Donald Trump appears on 'GMA' to talk about a possible presidential run.

A-list celebrities or “good talkers” with compelling personal stories have the best shot at making it on to national TV or radio shows, and exclusives are not always required. This was the panelists’ consensus at PRSA New York chapter’s Meet the Media event on Wednesday evening. Producers of five shows offered pitching tips, and Suzanne Lyons, VP and director of consumer media at Ketchum, moderated the panel.

“The morning shows have grown risk-averse and won’t take a chance on someone they don’t know,” according to Eric Salzman, senior producer of The Early Show. As a result, famous guests have a greater chance of making it on-air.

If the person is less well known, then they need to be a “good talker,” according to Stefan Van Engen, co-executive producer of the Gayle King Show. For this reason, all the panelists recommended sending links to a proposed guest’s online clips, along with their human interest stories. Van Engen also suggested “painting the conversation as it would unfold during the segment.”

The panelists acknowledged increased competition, particularly between the morning shows, and reported they don’t have strict policies about exclusives.

Taylor Behrendt, associate producer of Good Morning America, said for them it depends on the topic, the person, and the situation. Salzman commented that it’s “an evolving process,” and The Early Show sometimes prefers to go second, depending on whether it’s “a newsmaker, a news item, or a quirky news story.”

The producers reported occasionally allowing paid integration with spokespeople. These are each evaluated on an individual basis, and are more likely to proceed if the guest is an A-list celebrity.
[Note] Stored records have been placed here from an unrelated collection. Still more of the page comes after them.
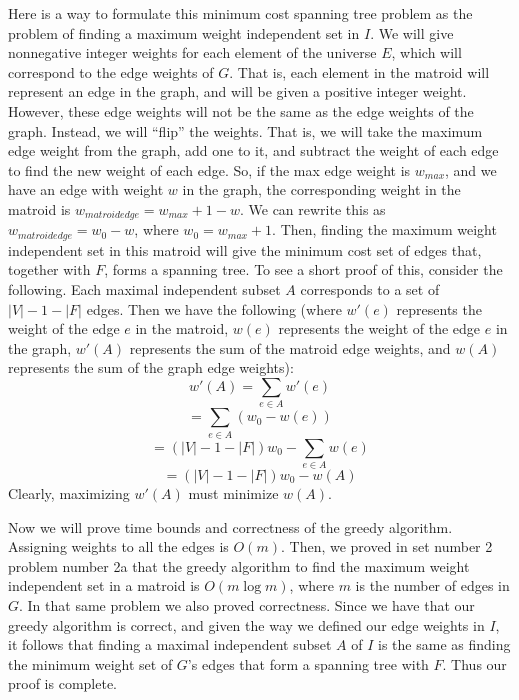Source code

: \documentclass{article}
\begin{document}
\begin{description}
         Here is a way to formulate this minimum cost spanning tree problem as the
        problem of finding a maximum weight independent set in $I$. We will
        give nonnegative integer
        weights for each element of the universe $E$, which will correspond to the
        edge weights of $G$. That is, each element in the matroid will
        represent an edge in the graph, and will be given a positive integer weight.
        However, these edge weights will not be the
        same as the edge weights of the graph. Instead, we will ``flip'' the
        weights. That is, we will take the maximum edge weight from the graph,
        add one to it,
        and subtract the weight of each edge to find the new weight of each
        edge. So, if the max edge weight is $w_{max}$, and we have an edge with
        weight $w$ in the graph, the corresponding weight in the matroid is $w_{matroid edge} =
        w_{max} + 1 - w$. We can rewrite this as $w_{matroid edge} = w_0 - w$, where
        $w_0 = w_{max} + 1$.
        Then, finding the maximum weight independent set in this
        matroid will give the minimum cost set of edges that, together with $F$,
        forms a spanning tree.
        To see a short proof of this, consider the
        following. Each maximal independent subset $A$ corresponds to a set of
        $|V| - 1 - |F|$ edges. Then we have the following (where $w'(e)$
        represents the weight of the edge $e$ in the matroid, $w(e)$ represents the
        weight of the edge $e$ in the graph, $w'(A)$ represents the sum of the
        matroid edge weights, and $w(A)$ represents the sum of the graph edge
        weights):
        \[ w'(A) = \sum_{e \in A} w'(e) \]
        \[ = \sum_{e \in A} (w_0 - w(e)) \]
        \[ = (|V| - 1 - |F|)w_0 - \sum_{e \in A} w(e) \]
        \[ = (|V| - 1 - |F|)w_0 - w(A) \]
        Clearly, maximizing $w'(A)$ must minimize $w(A)$.

        Now we will prove time bounds and correctness of the greedy algorithm.
        Assigning weights to all the edges is $O(m)$. Then, we proved in set
        number 2 problem number 2a that the greedy algorithm to find the maximum weight
        independent set in a matroid is $O(m \log m)$, where $m$ is the number
        of edges in $G$. In that same problem we also proved correctness. Since
        we have that our greedy algorithm is correct, and given the way we
        defined our edge weights in $I$, it follows that finding a
        maximal independent subset $A$ of $I$ is the same as finding the minimum
        weight set of $G$'s edges that form a spanning tree with $F$.
        Thus our proof is complete.
\end{description}
\newpage
\end{document}
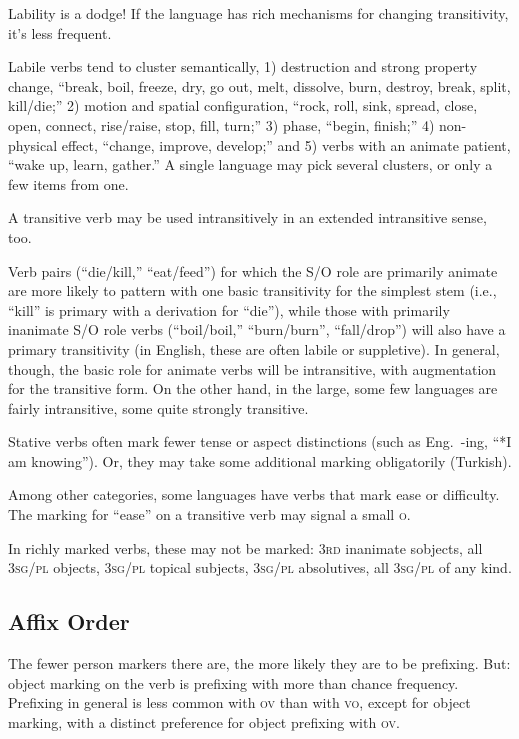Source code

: \documentclass[11pt]{article}
\newcommand{\I}[1]{\textsc{#1}}   %
\begin{document}
Lability is a dodge!  If the language has rich mechanisms for changing
transitivity, it's less frequent.

Labile verbs tend to cluster semantically, 1) destruction and strong
property change, ``break, boil, freeze, dry, go out, melt, dissolve,
burn, destroy, break, split, kill/die;'' 2) motion and spatial
configuration, ``rock, roll, sink, spread, close, open, connect,
rise/raise, stop, fill, turn;'' 3) phase, ``begin, finish;'' 4)
non-physical effect, ``change, improve, develop;'' and 5) verbs with
an animate patient, ``wake up, learn, gather.''  A single language may
pick several clusters, or only a few items from one.

A transitive verb may be used intransitively in an extended
intransitive sense, too.

Verb pairs (``die/kill,'' ``eat/feed'') for which the S/O role are
primarily animate are more likely to pattern with one basic
transitivity for the simplest stem (i.e., ``kill'' is primary with a
derivation for ``die''), while those with primarily inanimate S/O role
verbs (``boil/boil,'' ``burn/burn'', ``fall/drop'') will also have a
primary transitivity (in English, these are often labile or
suppletive).  In general, though, the basic role for animate verbs
will be intransitive, with augmentation for the transitive form.  On
the other hand, in the large, some few languages are fairly
intransitive, some quite strongly transitive.

Stative verbs often mark fewer tense or aspect distinctions (such as
Eng.\ -ing, ``*I am knowing''). Or, they may take some additional
marking obligatorily (Turkish).

Among other categories, some languages have verbs that mark ease or
difficulty.  The marking for ``ease'' on a transitive verb may signal
a small \I{o}.

In richly marked verbs, these may not be marked: \I{3rd} inanimate
sobjects, all \I{3sg/pl} objects, \I{3sg/pl} topical subjects,
\I{3sg/pl} absolutives, all \I{3sg/pl} of any kind.


\subsection{Affix Order}
The fewer person markers there are, the more likely they are to be
prefixing.  But: object marking on the verb is prefixing with more
than chance frequency.  Prefixing in general is less common with
\I{ov} than with \I{vo}, except for object marking, with a distinct
preference for object prefixing with \I{ov}.
\end{document}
The shows always have final control over the content so the segments appear more natural.

The five producers also gave quick snapshots of their show’s content:

Gayle King Show: Van Engen said OWN’s recently launched show reflects Gayle King’s personality and tastes as she reacts and comments on current events, news, pop culture and celebrities. He described it as a simulcast of a radio show with the look and feel of a TV show.

Good Morning America: Behrendt said ABC’s show is geared toward ‘middle America’. The first hour covers current events while the second hour includes features such as the British royal wedding.
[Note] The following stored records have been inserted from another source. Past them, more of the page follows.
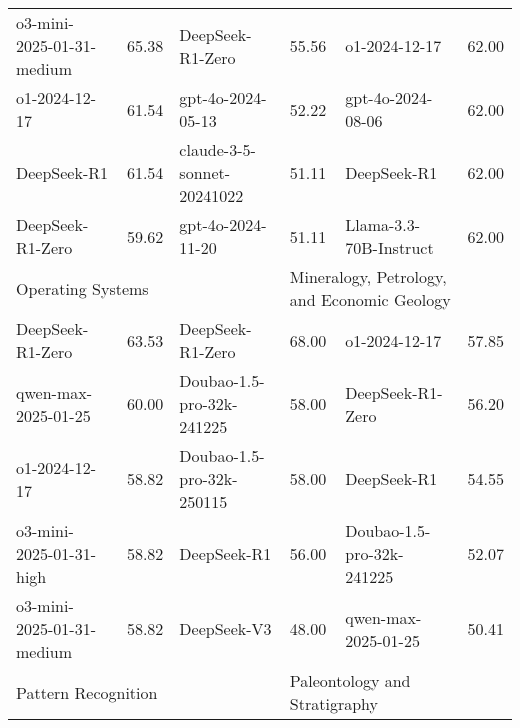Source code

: {\begin{longtable}{p{4.2cm}>{\centering\arraybackslash} p{0.8cm}|p{4.2cm} >{\centering\arraybackslash} p{0.8cm}|p{4.2cm} >{\centering\arraybackslash} p{0.8cm}}
\cellcolor{blue!5} o3-mini-2025-01-31-medium & \cellcolor{blue!2}65.38 & \cellcolor{purple!5} DeepSeek-R1-Zero & \cellcolor{purple!2} 55.56 & \cellcolor{green!5} o1-2024-12-17 & \cellcolor{green!2} 62.00\\
\cellcolor{blue!5} o1-2024-12-17 & \cellcolor{blue!2}61.54 & \cellcolor{purple!5} gpt-4o-2024-05-13 & \cellcolor{purple!2} 52.22 & \cellcolor{green!5} gpt-4o-2024-08-06 & \cellcolor{green!2} 62.00\\
\cellcolor{blue!5} DeepSeek-R1 & \cellcolor{blue!2}61.54 & \cellcolor{purple!5} claude-3-5-sonnet-20241022 & \cellcolor{purple!2} 51.11 & \cellcolor{green!5} DeepSeek-R1 & \cellcolor{green!2} 62.00\\
\cellcolor{blue!5} DeepSeek-R1-Zero & \cellcolor{blue!2}59.62 & \cellcolor{purple!5} gpt-4o-2024-11-20 & \cellcolor{purple!2} 51.11 & \cellcolor{green!5} Llama-3.3-70B-Instruct & \cellcolor{green!2} 62.00\\
\hline
\multicolumn{2}{p{5.15cm}|}{\cellcolor{blue!10} \centering Operating Systems} & \multicolumn{2}{p{5.15cm}|}{\cellcolor{purple!10} \centering Classical Chinese Literature} & \multicolumn{2}{p{5.15cm}}{\cellcolor{green!10} \centering Mineralogy, Petrology, and Economic Geology}\\
\hline
\cellcolor{blue!5} DeepSeek-R1-Zero & \cellcolor{blue!2}63.53 & \cellcolor{purple!5} DeepSeek-R1-Zero & \cellcolor{purple!2} 68.00 & \cellcolor{green!5} o1-2024-12-17 & \cellcolor{green!2} 57.85\\
\cellcolor{blue!5} qwen-max-2025-01-25 & \cellcolor{blue!2}60.00 & \cellcolor{purple!5} Doubao-1.5-pro-32k-241225 & \cellcolor{purple!2} 58.00 & \cellcolor{green!5} DeepSeek-R1-Zero & \cellcolor{green!2} 56.20\\
\cellcolor{blue!5} o1-2024-12-17 & \cellcolor{blue!2}58.82 & \cellcolor{purple!5} Doubao-1.5-pro-32k-250115 & \cellcolor{purple!2} 58.00 & \cellcolor{green!5} DeepSeek-R1 & \cellcolor{green!2} 54.55\\
\cellcolor{blue!5} o3-mini-2025-01-31-high & \cellcolor{blue!2}58.82 & \cellcolor{purple!5} DeepSeek-R1 & \cellcolor{purple!2} 56.00 & \cellcolor{green!5} Doubao-1.5-pro-32k-241225 & \cellcolor{green!2} 52.07\\
\cellcolor{blue!5} o3-mini-2025-01-31-medium & \cellcolor{blue!2}58.82 & \cellcolor{purple!5} DeepSeek-V3 & \cellcolor{purple!2} 48.00 & \cellcolor{green!5} qwen-max-2025-01-25 & \cellcolor{green!2} 50.41\\
\hline
\multicolumn{2}{p{5.15cm}|}{\cellcolor{blue!10} \centering Pattern Recognition} & \multicolumn{2}{p{5.15cm}|}{\cellcolor{purple!10} \centering French Language and Literature} & \multicolumn{2}{p{5.15cm}}{\cellcolor{green!10} \centering Paleontology and Stratigraphy}\\

\end{longtable}}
Early Show: Salzman oversees Washington and political coverage of CBS’s morning show, and among other topics the show covers are lifestyle, health, finance, and celebrities.

Better TV: Tracy Langer Chevrier, VP and executive producer of this nationally syndicated women’s lifestyle show, said coverage includes finance, fitness, and fashion and celebrities. The show is available in 83 U.S. markets, but not yet in New York.

Associated Press TV: Nicole Evatt, producer and reporter, focuses on entertainment segments, including celebrities, fashion, and movies. She noted that the show has 500 broadcast stations worldwide.